The area of a sub-simplex where one coordinate $\ge c$ (say $x \ge c$) and $x+y+z=1$, $y,z \ge 0$, is proportional to $(1-c)^{n-1}$ relative to the full simplex, where $n = 3$ here. More precisely, the fraction of the simplex where $x \ge c$ is $(1-c)^2$ for $c \in [0,1]$. With $c = 0.5$, each single bad event has probability $(0.5)^2 = 0.25$.
For intersections: $P(x \ge 0.5 \text{ and } y \ge 0.5) = 0$ since $x + y \ge 1$ forces $z \le 0$, which is outside the simplex.
By inclusion-exclusion: $P(\max\{X,Y,Z\} \ge 0.5) = 3 \cdot (0.5)^2 - 0 + 0 = \frac{3}{4}.$
Therefore: $P(\max\{X,Y,Z\} < 0.5 \mid X+Y+Z=1) = 1 - \frac{3}{4} = \frac{1}{4}.$
Answer: $\boxed{1/4}$
Intuition
The key move here is recognizing that conditioning on a linear constraint like $X+Y+Z=1$ reduces the distribution to the uniform measure on a simplex -- a lower-dimensional object with a known geometry. This is a specific instance of a general fact: for i.i.d. uniform or exponential random variables, conditioning on the sum gives a Dirichlet distribution, which in the uniform case is just uniform on the simplex.

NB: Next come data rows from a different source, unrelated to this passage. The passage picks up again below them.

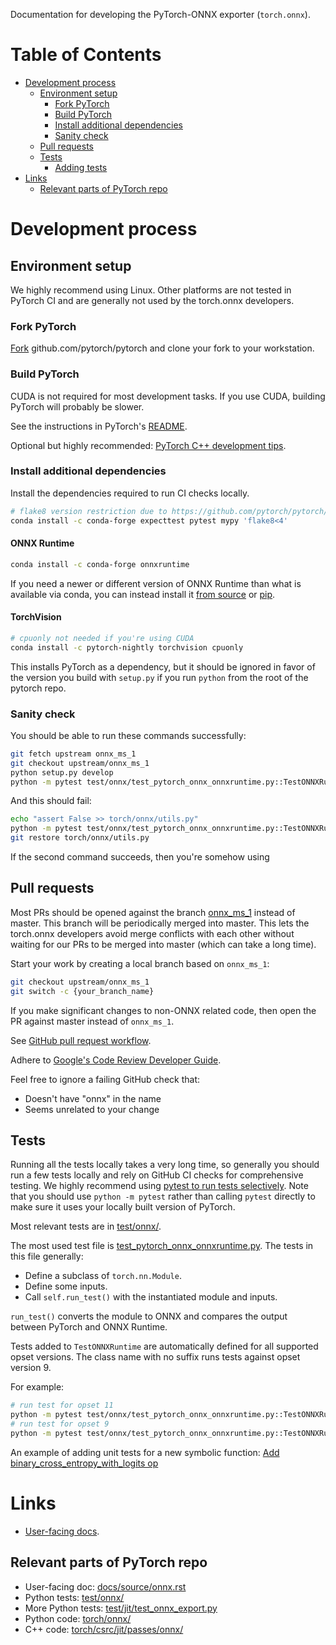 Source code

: Documentation for developing the PyTorch-ONNX exporter (`torch.onnx`).

# Table of Contents

<!-- TOC generated with https://github.com/ekalinin/github-markdown-toc -->

* [Development process](#development-process)
   * [Environment setup](#environment-setup)
      * [Fork PyTorch](#fork-pytorch)
      * [Build PyTorch](#build-pytorch)
      * [Install additional dependencies](#install-additional-dependencies)
      * [Sanity check](#sanity-check)
   * [Pull requests](#pull-requests)
   * [Tests](#tests)
      * [Adding tests](#adding-tests)
* [Links](#links)
   * [Relevant parts of PyTorch repo](#relevant-parts-of-pytorch-repo)

# Development process

## Environment setup

We highly recommend using Linux. Other platforms are not tested in PyTorch CI and
are generally not used by the torch.onnx developers.

### Fork PyTorch

[Fork](https://docs.github.com/en/get-started/quickstart/fork-a-repo) github.com/pytorch/pytorch and clone your fork to your workstation.

### Build PyTorch

CUDA is not required for most development tasks. If you use CUDA, building PyTorch will probably be slower.

See the instructions in PyTorch's [README](https://github.com/pytorch/pytorch/blob/master/README.md#from-source).

Optional but highly recommended: [PyTorch C++ development tips](https://github.com/pytorch/pytorch/blob/master/CONTRIBUTING.md#c-development-tips).

### Install additional dependencies

Install the dependencies required to run CI checks locally.

```sh
# flake8 version restriction due to https://github.com/pytorch/pytorch/issues/69500
conda install -c conda-forge expecttest pytest mypy 'flake8<4'
```

#### ONNX Runtime

```sh
conda install -c conda-forge onnxruntime
```

If you need a newer or different version of ONNX Runtime than what is available via conda, you can instead install
it [from source](https://onnxruntime.ai/docs/build/inferencing.html) or
[pip](https://onnxruntime.ai/docs/install/).

#### TorchVision

```sh
# cpuonly not needed if you're using CUDA
conda install -c pytorch-nightly torchvision cpuonly
```

This installs PyTorch as a dependency, but it should be ignored in favor of the version you build
with `setup.py` if you run `python` from the root of the pytorch repo.

### Sanity check

You should be able to run these commands successfully:

```sh
git fetch upstream onnx_ms_1
git checkout upstream/onnx_ms_1
python setup.py develop
python -m pytest test/onnx/test_pytorch_onnx_onnxruntime.py::TestONNXRuntime::test_arithmetic_prim_long
```

And this should fail:

```sh
echo "assert False >> torch/onnx/utils.py"
python -m pytest test/onnx/test_pytorch_onnx_onnxruntime.py::TestONNXRuntime::test_arithmetic_prim_long
git restore torch/onnx/utils.py
```

If the second command succeeds, then you're somehow using

## Pull requests

Most PRs should be opened against the branch [onnx_ms_1](https://github.com/pytorch/pytorch/tree/onnx_ms_1) instead of master.
This branch will be periodically merged into master. This lets the torch.onnx developers avoid merge conflicts with each other
without waiting for our PRs to be merged into master (which can take a long time).

Start your work by creating a local branch based on `onnx_ms_1`:

```sh
git checkout upstream/onnx_ms_1
git switch -c {your_branch_name}
```

If you make significant changes to non-ONNX related code, then open the PR against master instead of `onnx_ms_1`.

See [GitHub pull request workflow](https://docs.github.com/en/get-started/quickstart/github-flow).

Adhere to [Google's Code Review Developer Guide](https://google.github.io/eng-practices/review/).

Feel free to ignore a failing GitHub check that:

* Doesn't have "onnx" in the name
* Seems unrelated to your change

## Tests

Running all the tests locally takes a very long time, so generally you should run a few tests locally and rely on
GitHub CI checks for comprehensive testing.
We highly recommend using [pytest to run tests selectively](https://docs.pytest.org/en/latest/how-to/usage.html).
Note that you should use `python -m pytest` rather than calling `pytest` directly to make sure it uses your locally
built version of PyTorch.

Most relevant tests are in [test/onnx/](https://github.com/pytorch/pytorch/tree/onnx_ms_1/test/onnx).

The most used test file is [test_pytorch_onnx_onnxruntime.py](https://github.com/pytorch/pytorch/blob/onnx_ms_1/test/onnx/test_pytorch_onnx_onnxruntime.py). The tests in this file generally:

* Define a subclass of `torch.nn.Module`.
* Define some inputs.
* Call `self.run_test()` with the instantiated module and inputs.

`run_test()` converts the module to ONNX and compares the output between PyTorch and ONNX Runtime.

Tests added to `TestONNXRuntime` are automatically defined for all supported opset versions.
The class name with no suffix runs tests against opset version 9.

For example:

```sh
# run test for opset 11
python -m pytest test/onnx/test_pytorch_onnx_onnxruntime.py::TestONNXRuntime_opset11::test_arithmetic_prim_bool
# run test for opset 9
python -m pytest test/onnx/test_pytorch_onnx_onnxruntime.py::TestONNXRuntime::test_arithmetic_prim_bool
```
An example of adding unit tests for a new symbolic function: [Add binary_cross_entropy_with_logits op](https://github.com/pytorch/pytorch/pull/49675)

# Links

* [User-facing docs](https://pytorch.org/docs/master/onnx.html).

## Relevant parts of PyTorch repo

* User-facing doc: [docs/source/onnx.rst](https://github.com/pytorch/pytorch/blob/onnx_ms_1/docs/source/onnx.rst)
* Python tests: [test/onnx/](https://github.com/pytorch/pytorch/tree/onnx_ms_1/test/onnx)
* More Python tests: [test/jit/test_onnx_export.py](https://github.com/pytorch/pytorch/tree/onnx_ms_1/test/jit/test_onnx_export.py)
* Python code: [torch/onnx/](https://github.com/pytorch/pytorch/tree/onnx_ms_1/torch/onnx)
* C++ code: [torch/csrc/jit/passes/onnx/](https://github.com/pytorch/pytorch/tree/onnx_ms_1/torch/csrc/jit/passes/onnx)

The inclusion-exclusion argument is clean because the bad regions (any coordinate $\ge 0.5$) are non-overlapping corners of the triangle, each similar to the full triangle with linear scale factor $0.5$, so area factor $0.25$. Geometric symmetry does all the heavy lifting. This type of simplex-volume calculation appears in multivariate order statistics, Dirichlet pricing models, and any problem where you need to count constrained allocations -- like how many ways to split a budget of 1 among three assets such that no single asset takes more than half.